Emerging economies in contrast, relied on quantitative tightening measures to counter potential spillovers from the additional quantitative easing programs in advanced economies. Some major emerging economies even resorted to capital flow measures like the Tobin tax that you mentioned, with limited success, I must say.
Turkey, in contrast, focuses more on extending the maturity of these inflows and channeling them to more productive uses.
The crisis that hit European Union countries is continually deepening. Other than the financial disruption it causes in these countries, could public debt problems in Portugal and Greece have a negative effect on the real economy and money markets in Turkey? Is it possible for Turkey to take precautions against this?
The ongoing concerns about the European sovereign debt problem do cause some fluctuations in the global risk sentiment. This however has little,
if any, detrimental effect on emerging markets with favorable fiscal policies and outlook. Yet, Turkey is affected mainly through the external trade channel
since the share of Europe in our exports is quite high. As a precaution, Turkish exporters have diversified their target markets in order to compensate for falling demand in Europe.
Likewise, in order to alleviate the effect of public debt problems in Europe on Turkish money markets, prudent monetary and fiscal policies will be the key. We are confident that the healthy dynamics of the public debt burden and relatively low budget deficit figures in Turkey highlight the strong fundamentals for a promising future.

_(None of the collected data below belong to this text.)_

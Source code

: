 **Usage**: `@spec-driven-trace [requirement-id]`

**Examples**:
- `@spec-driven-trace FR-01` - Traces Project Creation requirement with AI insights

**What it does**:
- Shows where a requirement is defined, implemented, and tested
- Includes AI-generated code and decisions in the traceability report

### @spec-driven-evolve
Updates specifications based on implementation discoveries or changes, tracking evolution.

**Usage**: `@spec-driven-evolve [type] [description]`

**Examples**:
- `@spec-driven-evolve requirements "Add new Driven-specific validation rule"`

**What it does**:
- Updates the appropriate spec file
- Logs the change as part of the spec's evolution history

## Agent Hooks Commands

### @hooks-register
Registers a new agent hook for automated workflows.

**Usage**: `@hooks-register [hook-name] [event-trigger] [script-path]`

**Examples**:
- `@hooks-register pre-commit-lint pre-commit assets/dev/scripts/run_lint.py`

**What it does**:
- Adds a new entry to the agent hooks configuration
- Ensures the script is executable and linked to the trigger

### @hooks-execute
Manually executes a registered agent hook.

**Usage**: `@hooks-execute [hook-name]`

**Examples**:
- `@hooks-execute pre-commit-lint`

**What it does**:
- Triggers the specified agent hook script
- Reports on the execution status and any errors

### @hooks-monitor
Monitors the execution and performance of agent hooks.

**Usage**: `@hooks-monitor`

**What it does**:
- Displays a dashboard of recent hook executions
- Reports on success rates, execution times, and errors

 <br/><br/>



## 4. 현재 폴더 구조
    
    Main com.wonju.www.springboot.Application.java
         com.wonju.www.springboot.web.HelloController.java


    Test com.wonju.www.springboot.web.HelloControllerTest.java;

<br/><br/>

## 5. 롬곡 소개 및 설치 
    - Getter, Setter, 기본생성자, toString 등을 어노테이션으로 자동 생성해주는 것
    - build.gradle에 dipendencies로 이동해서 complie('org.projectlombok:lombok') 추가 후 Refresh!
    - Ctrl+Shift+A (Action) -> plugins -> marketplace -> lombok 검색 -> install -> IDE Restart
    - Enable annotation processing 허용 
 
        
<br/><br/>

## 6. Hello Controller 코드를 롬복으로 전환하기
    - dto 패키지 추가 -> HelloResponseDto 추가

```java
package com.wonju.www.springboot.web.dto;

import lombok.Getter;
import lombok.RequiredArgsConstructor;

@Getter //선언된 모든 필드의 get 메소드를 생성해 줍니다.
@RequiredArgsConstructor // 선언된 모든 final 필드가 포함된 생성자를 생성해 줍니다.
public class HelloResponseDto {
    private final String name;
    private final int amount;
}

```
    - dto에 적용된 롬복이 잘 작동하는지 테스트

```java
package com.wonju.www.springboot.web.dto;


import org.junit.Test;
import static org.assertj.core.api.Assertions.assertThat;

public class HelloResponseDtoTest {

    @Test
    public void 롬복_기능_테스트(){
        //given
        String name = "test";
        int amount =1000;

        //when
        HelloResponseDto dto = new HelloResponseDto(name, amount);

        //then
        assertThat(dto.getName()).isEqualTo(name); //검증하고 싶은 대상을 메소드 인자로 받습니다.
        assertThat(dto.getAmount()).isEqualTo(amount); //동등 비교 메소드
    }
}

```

The effects of credit on the current account balance can be varied. While some forms of credit, cause the current account deficit grow, investment credit has the opposite effect. Will the CBRT consider this distinction as it takes new measures in the upcoming term?
I concur with the view that investment credits will have a positive effect on the current account deficit in the longer term. However in the short run, all types of credit have a similar contribution to the external deficit. We already have differentiated reserve requirement ratios in a way to incentivize extending the maturity composition of the banking system liabilities. We believe that this longer term average maturity of deposits and other liabilities will be helpful for long term credits that are required for investments. Likewise recent decisions by the bank regulation and supervision authority directly favor business loans over general purpose consumption loans.
Lastly, is there anything else you wish to communicate to our readers?
Monetary policy will continue to focus on price stability while preserving financial stability as a supplementary objective. To this end, the impact of the macro prudential measures taken by the Central Bank of Turkey and other government authorities on the inflation outlook will be assessed carefully. Strengthening the commitment to fiscal discipline and the structural reform agenda in the medium term would support the improvement of Turkey's sovereign risk, and thus facilitate macroeconomic and price stability. Sustaining the fiscal austerity will also provide more flexibility for monetary policy and support the social welfare by keeping interest rates permanently at low levels.
In this respect, timely implementation of the structural reforms envisaged by the Medium Term Program and the Acquis Communauitaire of the European Union remains to be of utmost importance. Especially the fiscal rules designed for the European Monetary Union countries are quite useful benchmarks. The problem evidently arises when there is no will to implement them. Turkey distinguishes herself with successful implementation of the European Union rules and
proves that they are, if implemented, indeed helpful for a better economic performance.